● **Records for processing**
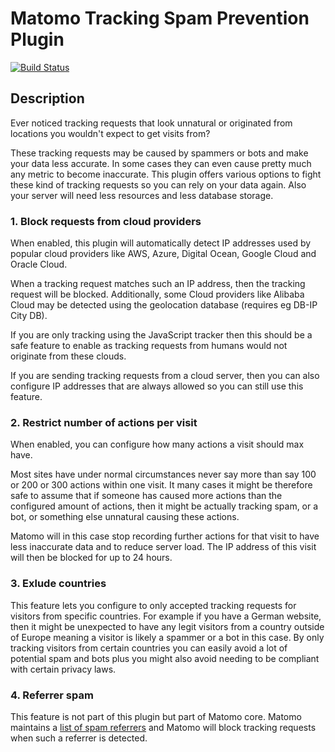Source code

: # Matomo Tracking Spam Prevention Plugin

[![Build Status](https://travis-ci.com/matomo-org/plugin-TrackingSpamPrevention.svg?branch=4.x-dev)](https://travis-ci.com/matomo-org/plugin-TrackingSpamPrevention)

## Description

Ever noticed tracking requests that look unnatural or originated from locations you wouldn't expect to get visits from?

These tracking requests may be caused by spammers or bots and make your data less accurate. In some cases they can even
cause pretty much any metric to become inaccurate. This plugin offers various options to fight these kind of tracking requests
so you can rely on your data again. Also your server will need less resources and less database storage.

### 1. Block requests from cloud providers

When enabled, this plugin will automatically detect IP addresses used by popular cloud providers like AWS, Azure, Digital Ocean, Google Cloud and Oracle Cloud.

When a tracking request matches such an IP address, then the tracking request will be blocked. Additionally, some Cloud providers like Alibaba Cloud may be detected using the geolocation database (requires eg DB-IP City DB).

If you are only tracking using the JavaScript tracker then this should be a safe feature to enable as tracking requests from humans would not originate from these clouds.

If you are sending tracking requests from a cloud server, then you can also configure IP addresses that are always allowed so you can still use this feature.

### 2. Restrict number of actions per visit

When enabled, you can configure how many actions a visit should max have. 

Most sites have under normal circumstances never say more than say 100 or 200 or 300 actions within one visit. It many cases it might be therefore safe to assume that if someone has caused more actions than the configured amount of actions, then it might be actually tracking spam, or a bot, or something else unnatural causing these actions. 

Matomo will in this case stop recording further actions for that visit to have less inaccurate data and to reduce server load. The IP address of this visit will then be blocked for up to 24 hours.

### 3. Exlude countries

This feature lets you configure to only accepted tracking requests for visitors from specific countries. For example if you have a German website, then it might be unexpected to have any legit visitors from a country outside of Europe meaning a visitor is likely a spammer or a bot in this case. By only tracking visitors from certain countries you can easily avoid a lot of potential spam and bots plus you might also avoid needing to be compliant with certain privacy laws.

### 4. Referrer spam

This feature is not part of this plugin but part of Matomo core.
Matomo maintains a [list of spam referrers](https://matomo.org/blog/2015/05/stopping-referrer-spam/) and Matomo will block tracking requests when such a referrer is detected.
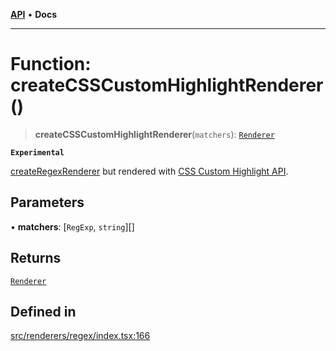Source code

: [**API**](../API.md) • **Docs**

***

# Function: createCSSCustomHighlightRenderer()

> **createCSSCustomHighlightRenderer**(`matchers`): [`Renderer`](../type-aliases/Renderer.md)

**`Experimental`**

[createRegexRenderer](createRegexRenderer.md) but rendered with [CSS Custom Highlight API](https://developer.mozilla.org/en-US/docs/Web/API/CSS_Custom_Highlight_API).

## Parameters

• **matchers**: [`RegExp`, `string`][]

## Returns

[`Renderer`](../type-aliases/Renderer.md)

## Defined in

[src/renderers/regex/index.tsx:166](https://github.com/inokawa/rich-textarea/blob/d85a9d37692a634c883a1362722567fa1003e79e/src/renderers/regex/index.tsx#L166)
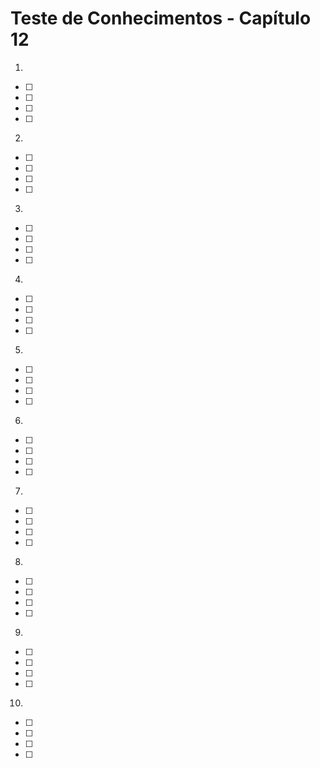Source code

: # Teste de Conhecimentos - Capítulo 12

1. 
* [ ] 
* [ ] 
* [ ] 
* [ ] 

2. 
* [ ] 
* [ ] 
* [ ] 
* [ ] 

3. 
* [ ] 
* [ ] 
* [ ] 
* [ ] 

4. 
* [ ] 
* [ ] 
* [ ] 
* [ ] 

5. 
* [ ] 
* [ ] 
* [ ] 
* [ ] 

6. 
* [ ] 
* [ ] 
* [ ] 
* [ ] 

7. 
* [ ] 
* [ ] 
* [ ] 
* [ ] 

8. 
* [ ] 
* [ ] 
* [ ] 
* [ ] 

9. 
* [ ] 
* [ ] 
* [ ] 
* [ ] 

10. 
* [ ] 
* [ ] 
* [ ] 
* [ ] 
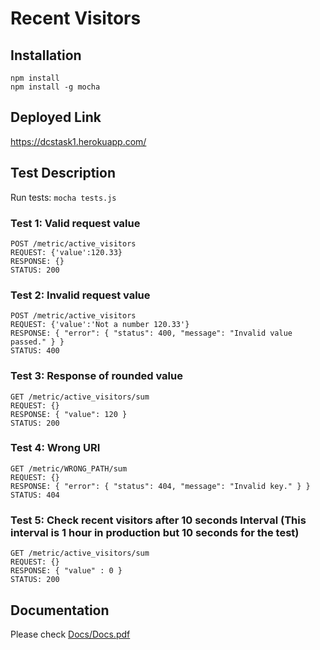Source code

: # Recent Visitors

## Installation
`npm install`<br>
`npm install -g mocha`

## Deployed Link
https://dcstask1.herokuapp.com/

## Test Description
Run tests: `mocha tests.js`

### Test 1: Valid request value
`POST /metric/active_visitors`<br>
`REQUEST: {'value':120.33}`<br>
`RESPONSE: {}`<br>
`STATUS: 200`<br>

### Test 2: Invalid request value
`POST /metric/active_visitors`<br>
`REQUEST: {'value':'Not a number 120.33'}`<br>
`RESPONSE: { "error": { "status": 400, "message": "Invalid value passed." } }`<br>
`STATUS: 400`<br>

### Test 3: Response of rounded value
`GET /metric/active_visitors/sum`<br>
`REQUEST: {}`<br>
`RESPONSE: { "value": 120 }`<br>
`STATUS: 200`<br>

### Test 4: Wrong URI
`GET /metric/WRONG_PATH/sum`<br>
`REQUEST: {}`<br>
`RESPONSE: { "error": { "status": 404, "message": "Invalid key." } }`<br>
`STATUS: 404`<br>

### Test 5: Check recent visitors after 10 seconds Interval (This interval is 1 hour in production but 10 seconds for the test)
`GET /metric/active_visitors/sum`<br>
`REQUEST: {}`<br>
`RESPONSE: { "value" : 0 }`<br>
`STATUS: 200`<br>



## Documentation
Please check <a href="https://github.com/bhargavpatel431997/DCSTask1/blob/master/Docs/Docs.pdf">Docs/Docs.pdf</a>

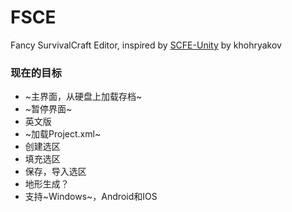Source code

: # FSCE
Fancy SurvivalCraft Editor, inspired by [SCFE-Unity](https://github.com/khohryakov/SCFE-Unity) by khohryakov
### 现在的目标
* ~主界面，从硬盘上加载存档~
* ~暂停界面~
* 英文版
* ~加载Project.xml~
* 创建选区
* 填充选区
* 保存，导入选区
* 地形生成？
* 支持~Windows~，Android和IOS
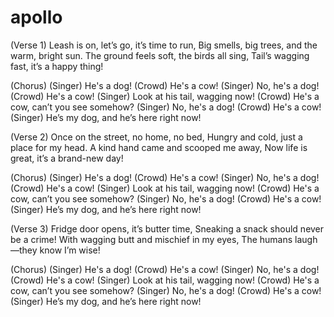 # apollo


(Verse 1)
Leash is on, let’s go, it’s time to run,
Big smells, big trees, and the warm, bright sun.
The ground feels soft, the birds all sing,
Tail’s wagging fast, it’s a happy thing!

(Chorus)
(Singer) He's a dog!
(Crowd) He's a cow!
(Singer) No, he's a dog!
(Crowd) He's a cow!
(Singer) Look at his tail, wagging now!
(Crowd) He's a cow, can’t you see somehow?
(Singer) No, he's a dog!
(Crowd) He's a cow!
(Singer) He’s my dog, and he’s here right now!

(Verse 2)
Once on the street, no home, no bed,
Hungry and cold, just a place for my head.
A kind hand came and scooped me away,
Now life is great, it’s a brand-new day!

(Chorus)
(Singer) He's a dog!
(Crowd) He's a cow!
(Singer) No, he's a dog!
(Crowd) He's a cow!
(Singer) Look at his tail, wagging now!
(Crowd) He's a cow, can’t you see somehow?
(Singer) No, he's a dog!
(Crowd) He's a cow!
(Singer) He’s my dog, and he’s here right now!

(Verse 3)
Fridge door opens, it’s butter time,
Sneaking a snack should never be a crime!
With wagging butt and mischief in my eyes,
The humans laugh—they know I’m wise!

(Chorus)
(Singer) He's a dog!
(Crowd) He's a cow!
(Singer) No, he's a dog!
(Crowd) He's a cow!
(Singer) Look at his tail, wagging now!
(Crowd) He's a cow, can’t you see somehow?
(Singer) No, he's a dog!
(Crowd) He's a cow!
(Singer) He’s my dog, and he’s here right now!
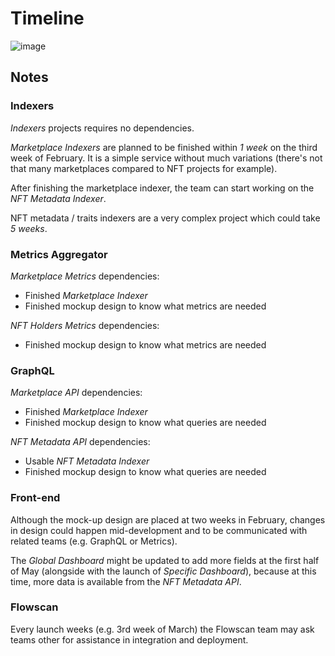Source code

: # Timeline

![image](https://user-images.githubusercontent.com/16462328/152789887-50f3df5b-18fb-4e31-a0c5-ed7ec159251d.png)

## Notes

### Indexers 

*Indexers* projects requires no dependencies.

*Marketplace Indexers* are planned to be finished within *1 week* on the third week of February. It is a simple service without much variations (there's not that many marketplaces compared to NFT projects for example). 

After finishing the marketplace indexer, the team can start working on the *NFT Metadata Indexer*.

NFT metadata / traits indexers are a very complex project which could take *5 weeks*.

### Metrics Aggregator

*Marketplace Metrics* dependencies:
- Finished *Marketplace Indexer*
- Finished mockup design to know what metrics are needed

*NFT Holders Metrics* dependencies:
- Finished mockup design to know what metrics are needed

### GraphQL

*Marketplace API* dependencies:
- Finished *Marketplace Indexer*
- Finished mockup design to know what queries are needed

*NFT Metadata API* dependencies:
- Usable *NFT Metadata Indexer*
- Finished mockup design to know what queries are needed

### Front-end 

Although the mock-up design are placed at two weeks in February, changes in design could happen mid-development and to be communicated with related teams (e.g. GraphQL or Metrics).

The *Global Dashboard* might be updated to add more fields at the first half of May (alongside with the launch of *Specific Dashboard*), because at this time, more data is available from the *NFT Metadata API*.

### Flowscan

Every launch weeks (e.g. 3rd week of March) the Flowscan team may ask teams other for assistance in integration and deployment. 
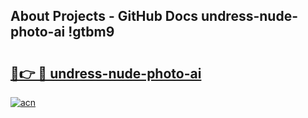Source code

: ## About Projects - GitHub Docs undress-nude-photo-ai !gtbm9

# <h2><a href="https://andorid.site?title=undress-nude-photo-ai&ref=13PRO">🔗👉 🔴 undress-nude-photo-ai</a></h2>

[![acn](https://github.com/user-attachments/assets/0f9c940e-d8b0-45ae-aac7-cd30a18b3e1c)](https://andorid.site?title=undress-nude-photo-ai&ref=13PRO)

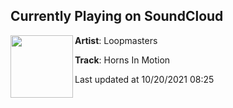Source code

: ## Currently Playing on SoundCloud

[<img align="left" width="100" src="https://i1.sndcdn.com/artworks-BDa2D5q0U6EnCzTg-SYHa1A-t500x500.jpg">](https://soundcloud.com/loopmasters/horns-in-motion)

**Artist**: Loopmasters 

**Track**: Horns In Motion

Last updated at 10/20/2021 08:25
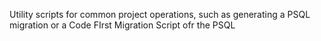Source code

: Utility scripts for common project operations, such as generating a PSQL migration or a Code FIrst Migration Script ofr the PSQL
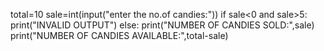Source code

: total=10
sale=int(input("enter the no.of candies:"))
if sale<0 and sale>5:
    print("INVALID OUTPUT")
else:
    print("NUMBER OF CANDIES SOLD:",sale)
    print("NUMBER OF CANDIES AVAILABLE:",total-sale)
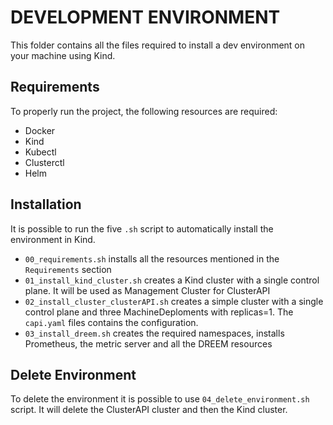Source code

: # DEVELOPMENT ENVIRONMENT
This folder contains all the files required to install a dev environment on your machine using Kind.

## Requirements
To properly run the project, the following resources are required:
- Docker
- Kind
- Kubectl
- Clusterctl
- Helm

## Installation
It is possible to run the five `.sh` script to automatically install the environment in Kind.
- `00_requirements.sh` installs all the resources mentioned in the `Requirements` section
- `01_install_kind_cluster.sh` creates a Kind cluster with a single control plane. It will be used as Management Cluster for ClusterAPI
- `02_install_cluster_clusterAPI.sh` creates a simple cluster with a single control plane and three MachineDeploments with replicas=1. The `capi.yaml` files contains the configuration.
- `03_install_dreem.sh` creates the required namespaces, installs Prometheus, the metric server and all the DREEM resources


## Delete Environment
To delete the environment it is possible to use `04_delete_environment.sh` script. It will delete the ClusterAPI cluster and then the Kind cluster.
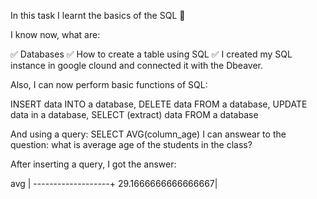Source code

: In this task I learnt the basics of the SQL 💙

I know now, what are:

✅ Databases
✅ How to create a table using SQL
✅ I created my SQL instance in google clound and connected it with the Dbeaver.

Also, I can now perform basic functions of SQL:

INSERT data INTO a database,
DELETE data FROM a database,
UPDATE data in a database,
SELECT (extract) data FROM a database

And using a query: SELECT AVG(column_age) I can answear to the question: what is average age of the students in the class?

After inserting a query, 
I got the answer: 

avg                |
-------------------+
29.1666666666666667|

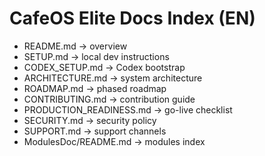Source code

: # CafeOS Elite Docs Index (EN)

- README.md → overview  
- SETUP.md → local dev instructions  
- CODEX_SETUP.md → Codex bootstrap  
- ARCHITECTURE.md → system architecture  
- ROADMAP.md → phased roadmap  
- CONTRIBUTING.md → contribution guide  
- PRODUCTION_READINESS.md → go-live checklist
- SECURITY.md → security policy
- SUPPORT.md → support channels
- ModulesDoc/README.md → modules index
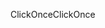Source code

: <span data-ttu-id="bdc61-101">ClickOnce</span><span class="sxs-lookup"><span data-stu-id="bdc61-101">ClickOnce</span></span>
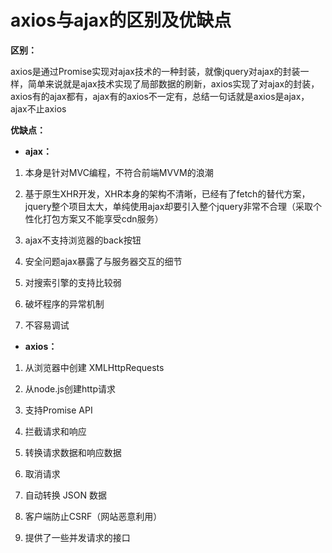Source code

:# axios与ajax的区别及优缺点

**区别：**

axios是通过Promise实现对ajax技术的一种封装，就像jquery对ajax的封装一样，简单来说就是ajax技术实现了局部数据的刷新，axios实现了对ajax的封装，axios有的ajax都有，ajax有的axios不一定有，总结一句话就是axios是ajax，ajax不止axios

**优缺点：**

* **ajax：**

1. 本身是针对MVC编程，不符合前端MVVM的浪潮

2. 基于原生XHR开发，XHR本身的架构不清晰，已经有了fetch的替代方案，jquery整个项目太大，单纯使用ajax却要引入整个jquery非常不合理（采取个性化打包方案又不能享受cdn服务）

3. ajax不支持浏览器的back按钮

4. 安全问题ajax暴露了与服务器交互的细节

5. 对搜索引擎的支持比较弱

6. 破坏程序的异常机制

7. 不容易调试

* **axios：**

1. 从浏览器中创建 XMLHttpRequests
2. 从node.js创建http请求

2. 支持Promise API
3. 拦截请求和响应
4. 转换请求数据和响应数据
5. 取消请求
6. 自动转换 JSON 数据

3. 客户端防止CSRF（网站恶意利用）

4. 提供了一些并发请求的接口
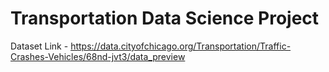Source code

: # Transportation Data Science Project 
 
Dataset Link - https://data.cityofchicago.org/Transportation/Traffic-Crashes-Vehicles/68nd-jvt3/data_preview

● **What is required**
Only lines containing "mocha" belong in the answer; copy every such line from the records.

● **Output**
`npm install -g mocha`
Run tests: `mocha tests.js`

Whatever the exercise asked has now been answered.